Search code examples
stringalgorithmlevenshtein-distance

Algorithm for fuzzy pairing of strings from two lists


Suppose you have two lists of strings containing similar items, with changes (eg. List 1: Apples,fruits_b,orange; List2: Fruit,apples,banana,orange_juice).

Given a distance metric such as the Levenshtein distance, what are good algorithms for finding the optimal pairing, that is the pairing that minimizes the sum of distances for all pairings?
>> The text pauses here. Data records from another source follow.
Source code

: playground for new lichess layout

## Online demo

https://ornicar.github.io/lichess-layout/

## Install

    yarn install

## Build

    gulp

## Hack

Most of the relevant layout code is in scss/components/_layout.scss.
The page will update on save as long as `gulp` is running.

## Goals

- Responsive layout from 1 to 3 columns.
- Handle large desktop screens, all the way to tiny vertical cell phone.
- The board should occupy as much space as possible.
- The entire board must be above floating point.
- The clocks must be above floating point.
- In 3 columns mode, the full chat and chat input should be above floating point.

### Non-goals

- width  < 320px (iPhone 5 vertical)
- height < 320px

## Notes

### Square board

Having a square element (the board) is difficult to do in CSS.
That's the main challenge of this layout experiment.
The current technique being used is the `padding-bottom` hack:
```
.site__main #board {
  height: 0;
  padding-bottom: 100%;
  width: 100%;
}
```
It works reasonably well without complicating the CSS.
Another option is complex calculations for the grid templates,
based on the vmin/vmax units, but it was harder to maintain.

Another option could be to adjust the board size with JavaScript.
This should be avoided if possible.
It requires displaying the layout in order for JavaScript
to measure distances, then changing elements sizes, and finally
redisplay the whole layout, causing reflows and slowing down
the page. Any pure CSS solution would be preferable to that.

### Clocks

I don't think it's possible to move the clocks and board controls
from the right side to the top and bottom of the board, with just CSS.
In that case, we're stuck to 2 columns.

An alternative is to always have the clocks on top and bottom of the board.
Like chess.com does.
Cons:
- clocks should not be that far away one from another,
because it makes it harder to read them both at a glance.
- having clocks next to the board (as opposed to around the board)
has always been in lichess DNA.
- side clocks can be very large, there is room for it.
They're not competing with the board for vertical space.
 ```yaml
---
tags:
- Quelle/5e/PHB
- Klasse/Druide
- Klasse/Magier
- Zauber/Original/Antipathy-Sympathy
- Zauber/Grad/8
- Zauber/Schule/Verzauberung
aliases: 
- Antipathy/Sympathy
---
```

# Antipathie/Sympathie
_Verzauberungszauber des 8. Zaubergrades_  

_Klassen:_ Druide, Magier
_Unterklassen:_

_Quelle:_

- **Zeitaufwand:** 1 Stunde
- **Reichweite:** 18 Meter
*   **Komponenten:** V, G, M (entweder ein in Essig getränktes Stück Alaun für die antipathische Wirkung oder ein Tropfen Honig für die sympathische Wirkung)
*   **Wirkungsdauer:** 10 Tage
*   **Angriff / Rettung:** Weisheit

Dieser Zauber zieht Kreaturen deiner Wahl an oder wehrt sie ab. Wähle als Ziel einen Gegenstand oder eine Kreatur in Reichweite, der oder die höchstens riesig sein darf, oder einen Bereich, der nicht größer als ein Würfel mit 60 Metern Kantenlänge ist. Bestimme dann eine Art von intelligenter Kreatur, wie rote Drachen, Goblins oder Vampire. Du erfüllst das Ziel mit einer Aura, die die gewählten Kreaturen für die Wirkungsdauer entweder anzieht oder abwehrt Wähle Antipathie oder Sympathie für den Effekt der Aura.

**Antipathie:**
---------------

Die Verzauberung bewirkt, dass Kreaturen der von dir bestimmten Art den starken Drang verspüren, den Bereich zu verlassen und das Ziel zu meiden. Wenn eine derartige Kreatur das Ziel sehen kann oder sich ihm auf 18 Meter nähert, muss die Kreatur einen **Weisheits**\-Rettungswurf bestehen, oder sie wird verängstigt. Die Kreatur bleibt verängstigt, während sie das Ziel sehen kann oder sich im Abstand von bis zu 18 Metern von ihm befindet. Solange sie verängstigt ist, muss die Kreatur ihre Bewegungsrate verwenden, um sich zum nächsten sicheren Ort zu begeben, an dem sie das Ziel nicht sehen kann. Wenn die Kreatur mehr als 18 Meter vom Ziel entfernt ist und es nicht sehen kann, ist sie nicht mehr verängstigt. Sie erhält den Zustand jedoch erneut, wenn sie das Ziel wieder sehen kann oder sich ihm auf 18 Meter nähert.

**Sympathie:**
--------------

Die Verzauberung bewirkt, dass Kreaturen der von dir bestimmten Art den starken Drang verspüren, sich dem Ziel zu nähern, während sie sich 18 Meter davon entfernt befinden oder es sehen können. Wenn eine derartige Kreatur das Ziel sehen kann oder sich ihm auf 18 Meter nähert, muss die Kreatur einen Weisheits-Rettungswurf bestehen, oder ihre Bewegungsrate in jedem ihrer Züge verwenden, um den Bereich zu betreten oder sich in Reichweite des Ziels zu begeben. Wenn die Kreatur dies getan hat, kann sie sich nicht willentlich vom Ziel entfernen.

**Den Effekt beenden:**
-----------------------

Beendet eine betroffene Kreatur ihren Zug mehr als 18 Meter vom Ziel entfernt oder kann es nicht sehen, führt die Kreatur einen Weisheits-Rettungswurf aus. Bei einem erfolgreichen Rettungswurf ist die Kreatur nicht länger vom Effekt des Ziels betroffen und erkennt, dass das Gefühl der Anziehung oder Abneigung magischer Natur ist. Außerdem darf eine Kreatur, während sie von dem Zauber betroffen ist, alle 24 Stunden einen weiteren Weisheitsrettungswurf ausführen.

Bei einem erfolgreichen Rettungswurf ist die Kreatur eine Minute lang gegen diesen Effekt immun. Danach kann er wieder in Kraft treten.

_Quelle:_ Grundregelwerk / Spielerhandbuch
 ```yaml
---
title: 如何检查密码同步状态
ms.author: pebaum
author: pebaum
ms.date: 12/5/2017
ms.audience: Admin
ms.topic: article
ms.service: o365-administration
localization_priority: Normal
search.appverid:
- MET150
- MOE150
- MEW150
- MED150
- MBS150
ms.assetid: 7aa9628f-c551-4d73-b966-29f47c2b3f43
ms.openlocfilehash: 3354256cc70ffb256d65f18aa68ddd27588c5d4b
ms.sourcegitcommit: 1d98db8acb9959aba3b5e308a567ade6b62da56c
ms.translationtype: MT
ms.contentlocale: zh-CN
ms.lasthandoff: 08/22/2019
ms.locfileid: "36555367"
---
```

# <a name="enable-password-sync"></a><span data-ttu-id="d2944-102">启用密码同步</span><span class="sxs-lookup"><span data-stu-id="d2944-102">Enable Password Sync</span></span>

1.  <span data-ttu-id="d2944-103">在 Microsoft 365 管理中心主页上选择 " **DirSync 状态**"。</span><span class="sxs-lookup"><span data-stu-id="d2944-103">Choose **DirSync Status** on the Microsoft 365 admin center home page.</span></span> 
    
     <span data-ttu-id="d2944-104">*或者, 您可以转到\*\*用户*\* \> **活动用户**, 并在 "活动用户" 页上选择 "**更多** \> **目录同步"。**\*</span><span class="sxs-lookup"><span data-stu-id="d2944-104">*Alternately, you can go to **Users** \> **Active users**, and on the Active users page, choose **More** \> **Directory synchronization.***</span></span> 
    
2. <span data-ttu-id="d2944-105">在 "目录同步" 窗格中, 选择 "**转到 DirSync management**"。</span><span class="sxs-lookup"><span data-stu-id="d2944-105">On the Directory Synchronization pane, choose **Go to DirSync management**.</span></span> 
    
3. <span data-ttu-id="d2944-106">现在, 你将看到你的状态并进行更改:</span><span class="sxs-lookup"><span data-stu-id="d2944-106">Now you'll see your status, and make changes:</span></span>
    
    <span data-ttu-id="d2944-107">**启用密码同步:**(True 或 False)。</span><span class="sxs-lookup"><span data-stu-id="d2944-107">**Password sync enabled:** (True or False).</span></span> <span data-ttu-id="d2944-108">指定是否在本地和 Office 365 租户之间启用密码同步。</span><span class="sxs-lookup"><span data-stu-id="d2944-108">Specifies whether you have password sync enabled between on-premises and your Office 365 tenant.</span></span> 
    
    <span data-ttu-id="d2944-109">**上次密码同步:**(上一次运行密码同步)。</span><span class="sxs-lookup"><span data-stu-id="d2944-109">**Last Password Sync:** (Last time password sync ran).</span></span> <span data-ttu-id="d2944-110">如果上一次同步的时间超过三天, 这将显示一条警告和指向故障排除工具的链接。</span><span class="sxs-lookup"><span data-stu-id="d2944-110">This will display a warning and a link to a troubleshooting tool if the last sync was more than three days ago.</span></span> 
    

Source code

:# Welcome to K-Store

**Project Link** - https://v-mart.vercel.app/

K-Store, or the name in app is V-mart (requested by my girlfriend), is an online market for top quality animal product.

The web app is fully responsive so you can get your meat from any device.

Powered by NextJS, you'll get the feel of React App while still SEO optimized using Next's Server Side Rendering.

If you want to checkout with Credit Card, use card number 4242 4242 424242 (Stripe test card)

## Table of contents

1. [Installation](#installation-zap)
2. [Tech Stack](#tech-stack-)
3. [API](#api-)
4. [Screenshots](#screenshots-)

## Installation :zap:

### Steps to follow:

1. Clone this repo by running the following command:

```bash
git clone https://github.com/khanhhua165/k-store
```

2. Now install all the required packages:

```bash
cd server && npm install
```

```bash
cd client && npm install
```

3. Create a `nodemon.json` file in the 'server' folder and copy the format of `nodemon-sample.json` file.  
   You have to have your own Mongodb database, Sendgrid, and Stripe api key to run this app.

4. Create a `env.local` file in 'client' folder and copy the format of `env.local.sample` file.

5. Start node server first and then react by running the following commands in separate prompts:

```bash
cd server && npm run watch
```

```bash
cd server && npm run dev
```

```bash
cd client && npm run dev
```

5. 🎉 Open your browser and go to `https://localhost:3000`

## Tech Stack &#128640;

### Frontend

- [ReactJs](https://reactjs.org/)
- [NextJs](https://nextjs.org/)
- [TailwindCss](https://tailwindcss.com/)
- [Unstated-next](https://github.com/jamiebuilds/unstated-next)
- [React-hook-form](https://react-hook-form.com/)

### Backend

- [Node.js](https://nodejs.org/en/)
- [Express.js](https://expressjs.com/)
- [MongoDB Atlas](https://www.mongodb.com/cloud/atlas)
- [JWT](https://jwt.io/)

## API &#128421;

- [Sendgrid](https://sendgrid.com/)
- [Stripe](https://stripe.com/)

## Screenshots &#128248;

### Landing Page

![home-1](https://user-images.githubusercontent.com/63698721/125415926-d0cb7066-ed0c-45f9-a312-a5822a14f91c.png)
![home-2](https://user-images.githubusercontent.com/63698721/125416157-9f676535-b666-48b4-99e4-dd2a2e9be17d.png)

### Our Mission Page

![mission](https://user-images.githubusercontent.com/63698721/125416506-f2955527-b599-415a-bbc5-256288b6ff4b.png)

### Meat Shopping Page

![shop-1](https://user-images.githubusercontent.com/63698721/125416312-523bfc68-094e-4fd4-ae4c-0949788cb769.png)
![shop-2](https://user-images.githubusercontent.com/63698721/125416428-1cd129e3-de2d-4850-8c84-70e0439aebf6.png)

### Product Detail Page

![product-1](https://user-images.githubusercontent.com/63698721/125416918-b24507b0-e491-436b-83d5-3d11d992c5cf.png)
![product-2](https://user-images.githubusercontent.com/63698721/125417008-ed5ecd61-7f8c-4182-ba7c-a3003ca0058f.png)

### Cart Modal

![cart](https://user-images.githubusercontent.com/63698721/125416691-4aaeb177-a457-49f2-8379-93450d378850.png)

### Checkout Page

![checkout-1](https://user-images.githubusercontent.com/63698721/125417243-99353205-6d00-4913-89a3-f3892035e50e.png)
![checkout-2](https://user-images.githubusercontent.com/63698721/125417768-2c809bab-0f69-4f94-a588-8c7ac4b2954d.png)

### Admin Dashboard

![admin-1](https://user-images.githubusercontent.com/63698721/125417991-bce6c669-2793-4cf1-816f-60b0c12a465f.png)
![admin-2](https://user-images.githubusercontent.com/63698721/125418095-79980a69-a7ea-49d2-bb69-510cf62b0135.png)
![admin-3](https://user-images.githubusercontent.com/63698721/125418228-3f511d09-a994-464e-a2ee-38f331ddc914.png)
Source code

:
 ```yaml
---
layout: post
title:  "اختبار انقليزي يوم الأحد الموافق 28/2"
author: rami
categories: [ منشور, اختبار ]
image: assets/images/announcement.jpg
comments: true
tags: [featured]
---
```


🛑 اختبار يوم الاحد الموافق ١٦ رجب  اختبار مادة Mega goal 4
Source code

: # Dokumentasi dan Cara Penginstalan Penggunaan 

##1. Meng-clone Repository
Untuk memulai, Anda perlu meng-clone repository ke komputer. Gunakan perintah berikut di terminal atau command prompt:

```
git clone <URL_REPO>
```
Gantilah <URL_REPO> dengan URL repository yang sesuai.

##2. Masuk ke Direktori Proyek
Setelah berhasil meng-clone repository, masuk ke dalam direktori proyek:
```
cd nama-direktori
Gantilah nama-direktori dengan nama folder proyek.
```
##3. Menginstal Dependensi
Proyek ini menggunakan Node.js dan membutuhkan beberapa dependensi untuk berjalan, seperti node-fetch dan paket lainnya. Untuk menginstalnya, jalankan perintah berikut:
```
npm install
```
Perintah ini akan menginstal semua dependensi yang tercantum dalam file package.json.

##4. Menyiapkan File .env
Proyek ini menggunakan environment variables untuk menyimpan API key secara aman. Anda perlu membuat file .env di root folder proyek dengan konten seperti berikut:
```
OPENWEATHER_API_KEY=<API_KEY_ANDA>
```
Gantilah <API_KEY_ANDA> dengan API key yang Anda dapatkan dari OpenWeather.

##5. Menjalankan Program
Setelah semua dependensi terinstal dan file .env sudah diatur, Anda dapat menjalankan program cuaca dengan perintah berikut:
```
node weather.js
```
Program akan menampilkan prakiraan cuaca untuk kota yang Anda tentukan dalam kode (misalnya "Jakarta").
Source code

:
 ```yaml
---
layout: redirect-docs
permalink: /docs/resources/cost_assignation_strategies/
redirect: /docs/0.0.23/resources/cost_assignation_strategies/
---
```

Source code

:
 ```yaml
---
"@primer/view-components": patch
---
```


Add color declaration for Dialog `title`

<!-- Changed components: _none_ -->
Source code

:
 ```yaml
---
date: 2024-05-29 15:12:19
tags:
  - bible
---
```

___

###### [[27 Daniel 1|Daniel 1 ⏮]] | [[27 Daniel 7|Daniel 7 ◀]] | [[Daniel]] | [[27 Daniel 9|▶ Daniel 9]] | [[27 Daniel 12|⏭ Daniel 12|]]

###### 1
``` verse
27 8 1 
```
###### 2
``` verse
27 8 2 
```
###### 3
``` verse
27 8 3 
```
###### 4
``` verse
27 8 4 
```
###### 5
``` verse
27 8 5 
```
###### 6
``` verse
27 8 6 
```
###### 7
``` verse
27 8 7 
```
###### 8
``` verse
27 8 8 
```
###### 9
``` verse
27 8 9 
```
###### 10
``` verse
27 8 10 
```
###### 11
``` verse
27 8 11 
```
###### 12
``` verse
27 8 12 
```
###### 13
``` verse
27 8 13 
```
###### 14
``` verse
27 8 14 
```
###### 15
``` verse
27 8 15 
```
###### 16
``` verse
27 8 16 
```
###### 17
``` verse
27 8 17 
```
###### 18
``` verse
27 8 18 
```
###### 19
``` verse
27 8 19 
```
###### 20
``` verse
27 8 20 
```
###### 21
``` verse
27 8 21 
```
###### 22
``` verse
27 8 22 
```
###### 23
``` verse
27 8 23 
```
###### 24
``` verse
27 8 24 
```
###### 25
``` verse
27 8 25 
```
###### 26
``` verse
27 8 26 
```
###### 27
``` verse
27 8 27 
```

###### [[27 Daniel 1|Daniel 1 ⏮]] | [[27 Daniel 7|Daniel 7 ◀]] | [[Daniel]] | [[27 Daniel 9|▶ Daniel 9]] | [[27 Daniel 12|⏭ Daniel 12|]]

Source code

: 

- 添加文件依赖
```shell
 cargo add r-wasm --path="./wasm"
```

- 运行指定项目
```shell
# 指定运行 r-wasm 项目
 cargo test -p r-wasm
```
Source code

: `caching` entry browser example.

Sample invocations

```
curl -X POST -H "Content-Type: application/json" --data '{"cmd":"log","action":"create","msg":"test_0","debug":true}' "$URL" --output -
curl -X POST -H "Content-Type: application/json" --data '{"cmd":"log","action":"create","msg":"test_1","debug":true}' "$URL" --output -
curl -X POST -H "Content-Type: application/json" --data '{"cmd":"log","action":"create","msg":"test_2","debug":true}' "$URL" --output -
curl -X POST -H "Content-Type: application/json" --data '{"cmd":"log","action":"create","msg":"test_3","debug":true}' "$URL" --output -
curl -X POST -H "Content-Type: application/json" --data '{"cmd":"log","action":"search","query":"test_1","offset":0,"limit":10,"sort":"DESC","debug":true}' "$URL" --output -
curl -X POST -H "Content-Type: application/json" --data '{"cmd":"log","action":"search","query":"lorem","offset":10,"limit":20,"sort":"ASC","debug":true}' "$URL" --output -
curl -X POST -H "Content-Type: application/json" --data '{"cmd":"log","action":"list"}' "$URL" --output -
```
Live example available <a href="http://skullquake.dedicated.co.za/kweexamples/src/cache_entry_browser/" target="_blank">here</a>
The result corresponding to my example would be:

Apples    - apples
fruits_b  - Fruit
orange    - orange_juice
          - banana

Subsidiary question: is there some tool that already implements this or something similar?


Solution

  • OK, here's my python solution using the Levenshtein distance and the Hungarian algorithm (both provided by external packages):

    from munkres import Munkres
    from Levenshtein import distance
    from sys import argv
    
    if __name__ == '__main__':
        if len(argv) < 3:
            print("Usage: fuzzy_match.py file file")
            print("Finds the best pairing of lines from the two input files")
            print("using the Levenshtein distance and the Hungarian algorithm")
        w1 = [l.strip() for l in open(argv[1]).readlines()]
        w2 = [l.strip() for l in open(argv[2]).readlines()]
        if len(w1) != len(w2):
            if len(w2) > len(w1):
                w1, w2 = w2, w1
            w2.extend([""]*(len(w1)-len(w2)))
        matrix = []
        for i in w1: 
            row = []
            for j in w2:
                row.append(distance(i.lower(), j.lower()))
            matrix.append(row)
        m = Munkres()
        max_length = max(len(w) for w in w1)
        for i, j in m.compute(matrix):
            print(("{:<%d}{}" % (max_length+10)).format(w1[i], w2[j]))
    

    It works pretty nicely. I'm still curious if anyone can come up with a better algorithm, though!